Whenever a line in the records below contains "이동한다", pick it out.

────────

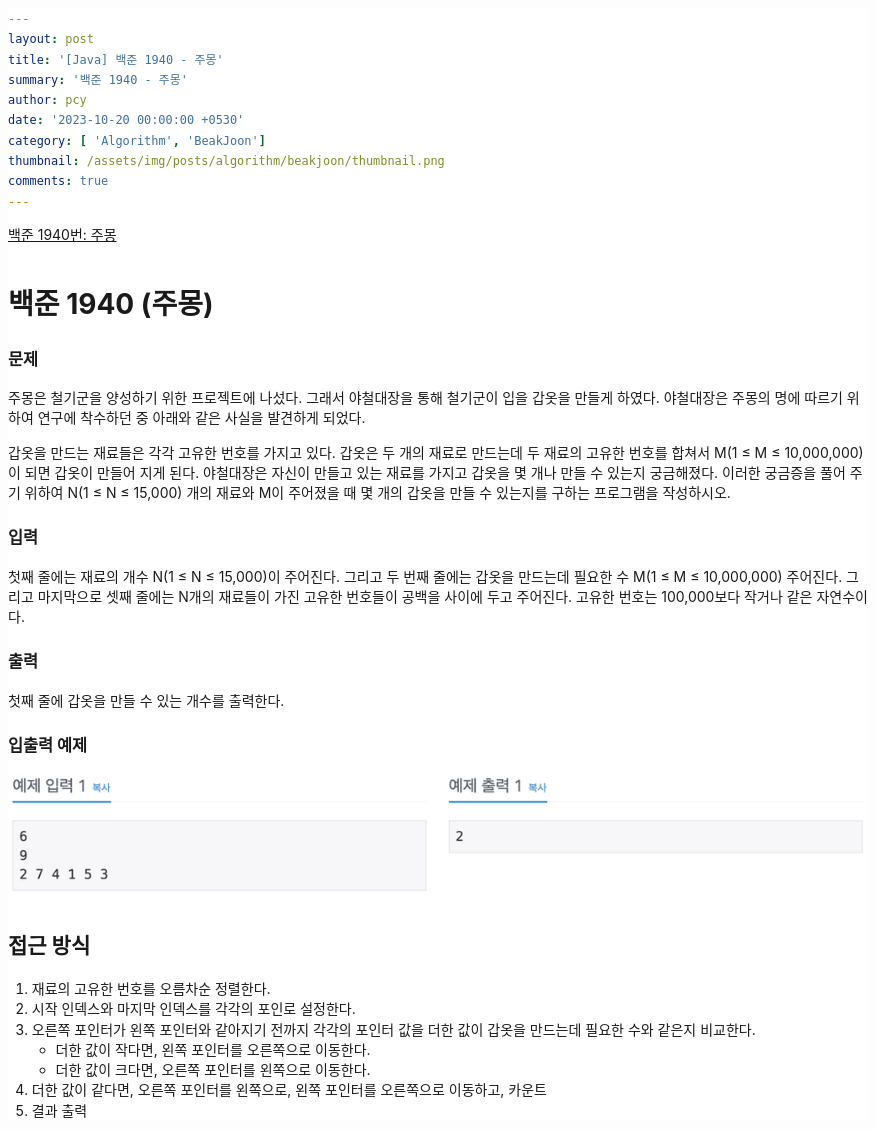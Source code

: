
 ```yaml
---
layout: post
title: '[Java] 백준 1940 - 주몽'
summary: '백준 1940 - 주몽'
author: pcy
date: '2023-10-20 00:00:00 +0530'
category: [ 'Algorithm', 'BeakJoon']
thumbnail: /assets/img/posts/algorithm/beakjoon/thumbnail.png
comments: true
---
```


[백준 1940번: 주몽](https://www.acmicpc.net/problem/1940)

# 백준 1940 (주몽)

### 문제

주몽은 철기군을 양성하기 위한 프로젝트에 나섰다. 그래서 야철대장을 통해 철기군이 입을 갑옷을 만들게 하였다. 야철대장은 주몽의 명에 따르기 위하여 연구에 착수하던 중 아래와 같은 사실을 발견하게 되었다.


갑옷을 만드는 재료들은 각각 고유한 번호를 가지고 있다. 갑옷은 두 개의 재료로 만드는데 두 재료의 고유한 번호를 합쳐서 M(1 ≤ M ≤ 10,000,000)이 되면 갑옷이 만들어 지게 된다. 야철대장은 자신이 만들고 있는 재료를 가지고 갑옷을 몇 개나 만들 수 있는지 궁금해졌다. 이러한 궁금증을 풀어 주기 위하여 N(1 ≤ N ≤ 15,000) 개의 재료와 M이 주어졌을 때 몇 개의 갑옷을 만들 수 있는지를 구하는 프로그램을 작성하시오.

### 입력

첫째 줄에는 재료의 개수 N(1 ≤ N ≤ 15,000)이 주어진다. 그리고 두 번째 줄에는 갑옷을 만드는데 필요한 수 M(1 ≤ M ≤ 10,000,000) 주어진다. 그리고 마지막으로 셋째 줄에는 N개의 재료들이 가진 고유한 번호들이 공백을 사이에 두고 주어진다. 고유한 번호는 100,000보다 작거나 같은 자연수이다.

### 출력

첫째 줄에 갑옷을 만들 수 있는 개수를 출력한다.

### 입출력 예제

<img alt="입출력 예제" src="/assets/img/posts/algorithm/beakjoon/1940_example.png" style="width: 100%">

## 접근 방식

1. 재료의 고유한 번호를 오름차순 정렬한다.
2. 시작 인덱스와 마지막 인덱스를 각각의 포인로 설정한다.
3. 오른쪽 포인터가 왼쪽 포인터와 같아지기 전까지 각각의 포인터 값을 더한 값이 갑옷을 만드는데 필요한 수와 같은지 비교한다.
   - 더한 값이 작다면, 왼쪽 포인터를 오른쪽으로 이동한다.
   - 더한 값이 크다면, 오른쪽 포인터를 왼쪽으로 이동한다.
4. 더한 값이 같다면, 오른쪽 포인터를 왼쪽으로, 왼쪽 포인터를 오른쪽으로 이동하고, 카운트
5. 결과 출력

────────

RESULT BELOW:
   - 더한 값이 작다면, 왼쪽 포인터를 오른쪽으로 이동한다.
   - 더한 값이 크다면, 오른쪽 포인터를 왼쪽으로 이동한다.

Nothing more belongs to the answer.